Task statement
From the data below, copy out every line in which the word "average" occurs.

Dataset records

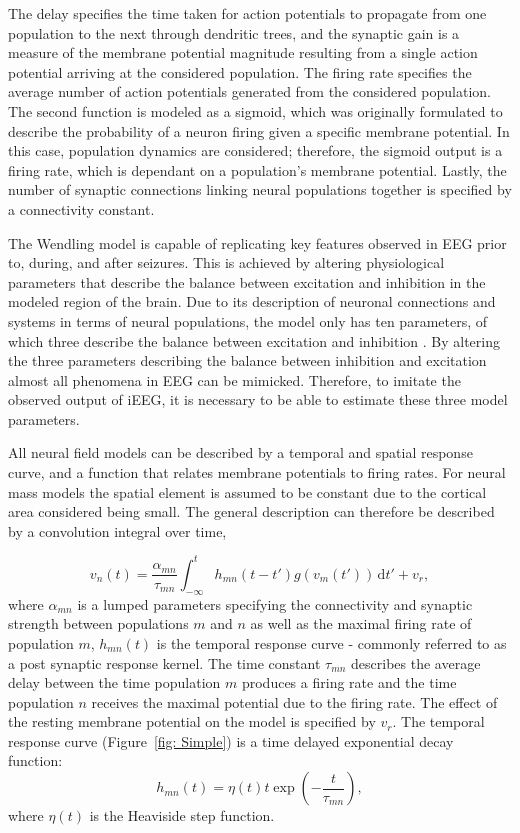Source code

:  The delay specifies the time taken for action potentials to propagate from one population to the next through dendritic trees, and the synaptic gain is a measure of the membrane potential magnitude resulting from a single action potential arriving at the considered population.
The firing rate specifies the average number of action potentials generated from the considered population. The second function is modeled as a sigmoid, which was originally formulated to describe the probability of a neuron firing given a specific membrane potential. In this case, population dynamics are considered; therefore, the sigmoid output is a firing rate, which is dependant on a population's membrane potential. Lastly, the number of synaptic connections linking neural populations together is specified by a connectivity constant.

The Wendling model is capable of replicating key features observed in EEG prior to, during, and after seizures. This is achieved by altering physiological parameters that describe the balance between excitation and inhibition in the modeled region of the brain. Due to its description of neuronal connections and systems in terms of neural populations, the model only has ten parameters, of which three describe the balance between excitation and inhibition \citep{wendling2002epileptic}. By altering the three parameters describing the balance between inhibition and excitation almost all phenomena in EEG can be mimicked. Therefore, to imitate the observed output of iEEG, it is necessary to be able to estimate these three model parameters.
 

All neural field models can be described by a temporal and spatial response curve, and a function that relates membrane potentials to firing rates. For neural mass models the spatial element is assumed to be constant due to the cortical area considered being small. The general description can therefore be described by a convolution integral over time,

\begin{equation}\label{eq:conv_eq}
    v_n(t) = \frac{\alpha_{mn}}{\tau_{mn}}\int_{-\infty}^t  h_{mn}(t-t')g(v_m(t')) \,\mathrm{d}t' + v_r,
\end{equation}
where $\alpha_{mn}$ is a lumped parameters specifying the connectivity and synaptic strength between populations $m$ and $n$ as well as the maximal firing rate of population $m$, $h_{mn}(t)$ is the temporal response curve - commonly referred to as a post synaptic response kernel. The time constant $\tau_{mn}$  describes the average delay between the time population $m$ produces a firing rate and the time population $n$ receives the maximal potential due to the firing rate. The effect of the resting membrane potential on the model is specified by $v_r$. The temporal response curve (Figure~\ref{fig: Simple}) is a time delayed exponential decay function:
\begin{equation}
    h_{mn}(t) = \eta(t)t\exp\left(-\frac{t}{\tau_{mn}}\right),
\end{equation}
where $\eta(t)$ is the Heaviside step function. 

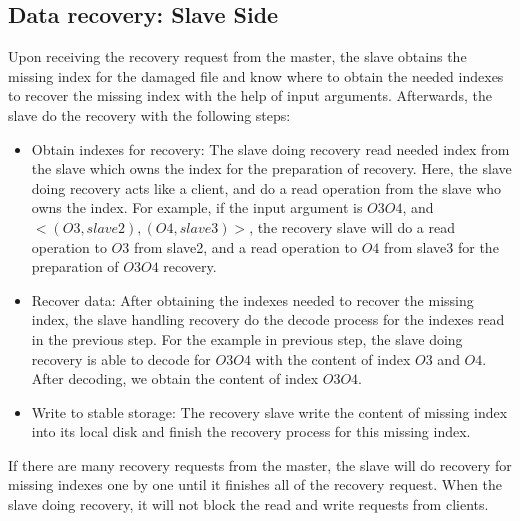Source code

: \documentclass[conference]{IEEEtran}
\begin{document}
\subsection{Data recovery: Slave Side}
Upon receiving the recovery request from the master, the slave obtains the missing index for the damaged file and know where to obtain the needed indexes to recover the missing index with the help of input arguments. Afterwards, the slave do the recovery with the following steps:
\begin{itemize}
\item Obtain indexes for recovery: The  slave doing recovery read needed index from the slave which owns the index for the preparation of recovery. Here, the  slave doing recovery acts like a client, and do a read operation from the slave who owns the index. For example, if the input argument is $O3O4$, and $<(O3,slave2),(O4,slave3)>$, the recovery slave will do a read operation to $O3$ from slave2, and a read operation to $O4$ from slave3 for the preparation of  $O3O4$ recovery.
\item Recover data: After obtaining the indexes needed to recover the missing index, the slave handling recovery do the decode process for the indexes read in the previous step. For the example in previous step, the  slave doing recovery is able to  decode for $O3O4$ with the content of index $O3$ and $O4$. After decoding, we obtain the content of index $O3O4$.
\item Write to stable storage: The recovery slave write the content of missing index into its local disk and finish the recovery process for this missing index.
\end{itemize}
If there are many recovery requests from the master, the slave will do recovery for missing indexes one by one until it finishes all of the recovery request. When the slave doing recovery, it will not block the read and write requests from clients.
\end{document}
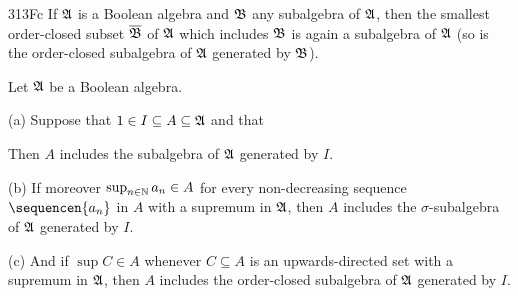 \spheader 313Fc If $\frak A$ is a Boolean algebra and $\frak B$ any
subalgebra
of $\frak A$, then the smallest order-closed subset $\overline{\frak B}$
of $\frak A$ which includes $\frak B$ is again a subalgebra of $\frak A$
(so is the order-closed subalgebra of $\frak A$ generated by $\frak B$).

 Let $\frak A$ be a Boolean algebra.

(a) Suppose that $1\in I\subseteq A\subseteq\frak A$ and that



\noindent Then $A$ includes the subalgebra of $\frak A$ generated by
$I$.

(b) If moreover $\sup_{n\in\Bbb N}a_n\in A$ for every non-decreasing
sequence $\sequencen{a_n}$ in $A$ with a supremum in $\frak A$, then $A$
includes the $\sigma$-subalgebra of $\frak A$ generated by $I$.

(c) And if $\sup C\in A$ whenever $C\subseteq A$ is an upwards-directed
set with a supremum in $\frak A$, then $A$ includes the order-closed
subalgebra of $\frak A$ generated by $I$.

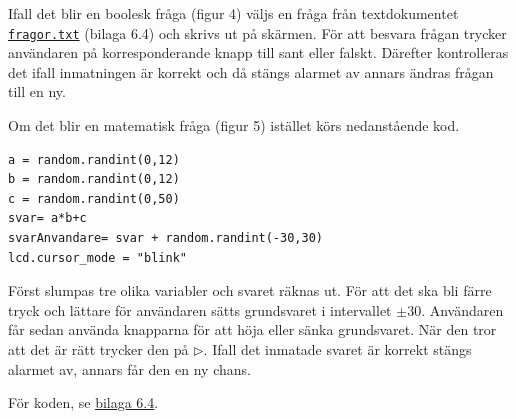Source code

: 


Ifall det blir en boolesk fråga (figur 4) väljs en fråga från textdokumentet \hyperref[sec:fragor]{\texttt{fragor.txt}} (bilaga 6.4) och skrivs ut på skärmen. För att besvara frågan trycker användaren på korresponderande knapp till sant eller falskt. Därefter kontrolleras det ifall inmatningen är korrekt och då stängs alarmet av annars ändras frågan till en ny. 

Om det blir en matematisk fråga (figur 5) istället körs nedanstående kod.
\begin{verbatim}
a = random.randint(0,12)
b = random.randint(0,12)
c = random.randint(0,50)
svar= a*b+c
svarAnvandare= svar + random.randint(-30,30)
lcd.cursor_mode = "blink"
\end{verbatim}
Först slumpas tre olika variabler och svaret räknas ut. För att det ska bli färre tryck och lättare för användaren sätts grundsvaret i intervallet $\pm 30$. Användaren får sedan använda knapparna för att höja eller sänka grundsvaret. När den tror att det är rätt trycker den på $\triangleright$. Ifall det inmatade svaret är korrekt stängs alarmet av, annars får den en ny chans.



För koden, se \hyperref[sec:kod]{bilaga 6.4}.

--

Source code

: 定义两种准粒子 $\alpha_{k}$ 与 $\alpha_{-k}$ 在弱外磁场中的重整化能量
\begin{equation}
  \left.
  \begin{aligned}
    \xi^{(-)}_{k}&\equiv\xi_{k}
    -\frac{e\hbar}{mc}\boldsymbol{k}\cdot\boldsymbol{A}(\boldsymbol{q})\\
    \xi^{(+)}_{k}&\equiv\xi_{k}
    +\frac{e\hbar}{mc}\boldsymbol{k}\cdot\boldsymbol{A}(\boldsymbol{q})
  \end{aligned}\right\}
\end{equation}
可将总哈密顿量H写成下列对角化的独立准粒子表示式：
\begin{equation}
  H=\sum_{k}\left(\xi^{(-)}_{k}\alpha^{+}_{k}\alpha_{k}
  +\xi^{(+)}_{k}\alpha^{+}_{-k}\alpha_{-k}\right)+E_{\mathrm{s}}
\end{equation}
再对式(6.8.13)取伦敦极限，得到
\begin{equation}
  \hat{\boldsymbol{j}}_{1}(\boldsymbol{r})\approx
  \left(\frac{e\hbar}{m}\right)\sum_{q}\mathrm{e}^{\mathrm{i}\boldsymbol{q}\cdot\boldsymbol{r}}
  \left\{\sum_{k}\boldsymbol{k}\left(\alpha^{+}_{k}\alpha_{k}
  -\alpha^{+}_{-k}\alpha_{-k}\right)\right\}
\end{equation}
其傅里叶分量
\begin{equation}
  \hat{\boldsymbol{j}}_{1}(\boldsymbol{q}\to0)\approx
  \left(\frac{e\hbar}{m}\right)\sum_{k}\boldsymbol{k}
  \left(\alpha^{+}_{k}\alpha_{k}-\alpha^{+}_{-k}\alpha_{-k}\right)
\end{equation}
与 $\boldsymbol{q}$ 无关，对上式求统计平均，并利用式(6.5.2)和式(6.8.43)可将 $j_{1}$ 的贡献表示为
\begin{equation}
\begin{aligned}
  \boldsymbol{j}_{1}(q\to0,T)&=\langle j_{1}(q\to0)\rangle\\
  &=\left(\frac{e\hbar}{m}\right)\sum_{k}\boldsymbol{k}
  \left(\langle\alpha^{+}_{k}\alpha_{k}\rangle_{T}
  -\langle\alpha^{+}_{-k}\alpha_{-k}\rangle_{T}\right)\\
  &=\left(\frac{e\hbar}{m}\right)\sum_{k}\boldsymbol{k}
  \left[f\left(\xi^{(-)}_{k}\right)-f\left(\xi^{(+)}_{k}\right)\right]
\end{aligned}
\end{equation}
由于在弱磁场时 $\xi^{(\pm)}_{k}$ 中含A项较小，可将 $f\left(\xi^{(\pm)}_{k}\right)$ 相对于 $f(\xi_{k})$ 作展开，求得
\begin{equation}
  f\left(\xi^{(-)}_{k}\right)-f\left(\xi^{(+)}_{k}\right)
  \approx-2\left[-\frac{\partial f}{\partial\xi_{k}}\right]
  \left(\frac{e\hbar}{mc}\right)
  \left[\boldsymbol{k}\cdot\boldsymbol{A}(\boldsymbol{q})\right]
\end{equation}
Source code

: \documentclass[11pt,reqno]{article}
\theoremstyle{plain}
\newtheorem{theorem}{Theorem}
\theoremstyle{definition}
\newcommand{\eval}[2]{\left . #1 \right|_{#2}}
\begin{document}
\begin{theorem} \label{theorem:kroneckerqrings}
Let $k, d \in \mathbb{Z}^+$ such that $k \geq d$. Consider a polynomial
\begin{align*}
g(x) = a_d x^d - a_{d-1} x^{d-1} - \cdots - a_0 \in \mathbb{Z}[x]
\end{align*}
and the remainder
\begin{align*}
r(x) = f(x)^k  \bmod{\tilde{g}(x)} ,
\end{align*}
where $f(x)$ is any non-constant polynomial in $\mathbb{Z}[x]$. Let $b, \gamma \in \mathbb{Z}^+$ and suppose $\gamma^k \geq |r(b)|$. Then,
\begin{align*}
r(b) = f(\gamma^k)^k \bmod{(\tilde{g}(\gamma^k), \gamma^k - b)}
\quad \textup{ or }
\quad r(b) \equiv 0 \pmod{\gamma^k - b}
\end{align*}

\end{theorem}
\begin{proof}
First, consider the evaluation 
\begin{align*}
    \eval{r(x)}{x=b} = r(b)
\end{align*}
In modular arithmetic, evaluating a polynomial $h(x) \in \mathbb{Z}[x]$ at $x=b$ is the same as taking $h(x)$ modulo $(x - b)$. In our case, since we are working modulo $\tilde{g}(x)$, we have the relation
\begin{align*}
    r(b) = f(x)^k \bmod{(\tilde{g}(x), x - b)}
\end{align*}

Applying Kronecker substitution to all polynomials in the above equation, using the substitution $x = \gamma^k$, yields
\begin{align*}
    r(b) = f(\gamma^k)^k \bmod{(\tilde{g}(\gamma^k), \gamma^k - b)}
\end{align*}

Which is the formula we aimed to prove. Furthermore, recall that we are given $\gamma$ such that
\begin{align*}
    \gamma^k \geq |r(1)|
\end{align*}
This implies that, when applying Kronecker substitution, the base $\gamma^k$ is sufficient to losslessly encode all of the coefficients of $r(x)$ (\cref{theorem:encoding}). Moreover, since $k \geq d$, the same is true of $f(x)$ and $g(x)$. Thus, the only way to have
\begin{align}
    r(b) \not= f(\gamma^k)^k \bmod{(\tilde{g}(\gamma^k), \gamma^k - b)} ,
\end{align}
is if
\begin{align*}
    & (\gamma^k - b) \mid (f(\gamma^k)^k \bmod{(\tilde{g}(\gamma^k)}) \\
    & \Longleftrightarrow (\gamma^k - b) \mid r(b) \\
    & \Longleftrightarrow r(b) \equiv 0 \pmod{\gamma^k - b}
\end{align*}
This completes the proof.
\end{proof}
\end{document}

---

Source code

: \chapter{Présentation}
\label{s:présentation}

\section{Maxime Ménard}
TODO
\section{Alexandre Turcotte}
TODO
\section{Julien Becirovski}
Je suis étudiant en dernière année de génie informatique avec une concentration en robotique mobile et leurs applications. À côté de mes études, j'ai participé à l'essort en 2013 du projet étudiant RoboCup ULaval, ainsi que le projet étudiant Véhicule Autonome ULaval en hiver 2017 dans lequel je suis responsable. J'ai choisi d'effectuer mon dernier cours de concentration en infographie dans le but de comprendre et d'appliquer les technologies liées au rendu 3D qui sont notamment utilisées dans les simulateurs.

Response area
The firing rate specifies the average number of action potentials generated from the considered population. The second function is modeled as a sigmoid, which was originally formulated to describe the probability of a neuron firing given a specific membrane potential. In this case, population dynamics are considered; therefore, the sigmoid output is a firing rate, which is dependant on a population's membrane potential. Lastly, the number of synaptic connections linking neural populations together is specified by a connectivity constant.
where $\alpha_{mn}$ is a lumped parameters specifying the connectivity and synaptic strength between populations $m$ and $n$ as well as the maximal firing rate of population $m$, $h_{mn}(t)$ is the temporal response curve - commonly referred to as a post synaptic response kernel. The time constant $\tau_{mn}$  describes the average delay between the time population $m$ produces a firing rate and the time population $n$ receives the maximal potential due to the firing rate. The effect of the resting membrane potential on the model is specified by $v_r$. The temporal response curve (Figure~\ref{fig: Simple}) is a time delayed exponential decay function:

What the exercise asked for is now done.